To receive program descriptions and application forms for funding opportunities, please contact Beverly Page, Information Specialist, Research and Sponsored Programs, phone: (785)532-5045, e-mail: firstname.lastname@example.org
Limited submission programs have sponsor restrictions on the number of proposals that may be submitted by a single institution and will require institutional screening to determine which applications will be submitted. Dr. Jim Guikema, Associate Vice Provost for Research, is the internal coordinator for limited submission programs. Please notify him at 785-532-6195, email: email@example.com, by the Internal due date listed in the Funding Bulletin or by at least two months prior to the sponsor deadline if you wish to submit to a limited submission program. Currently posted Internal Deadlines
The Commerce Department's National Oceanic and Atmospheric Administration invites applications for research aimed at providing reliable predictions of global climate change, natural and human induced, and their impact on time scales ranging from seasons to a century or more. The near-term objective areas are: atmospheric composition and climate; climate change data and detection; climate dynamics and experimental prediction; climate prediction for the Americas; climate variability and predictability; regional integrated sciences and assessments; sector applications and research; scientific data stewardship; transition of research applications to climate services.

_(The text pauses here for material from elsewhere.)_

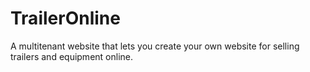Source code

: TrailerOnline
=============

A multitenant website that lets you create your own website for selling trailers and equipment online.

The Living Stock Collections (LSC) program supports operation of and improvements in outstanding collections of living organisms used in basic biological research. The program provides support for two types of projects. Short-term projects are one-time awards (up to 36 months) leading to innovative handling of living stocks or to well-defined improvements in existing collections, including those not otherwise supported by LSC. Long-term projects (up to 60 months) support ongoing operation of significant collections. Collections receiving long-term support are expected to receive support from user fees. NSF 06-574 (Posted 6/6/06)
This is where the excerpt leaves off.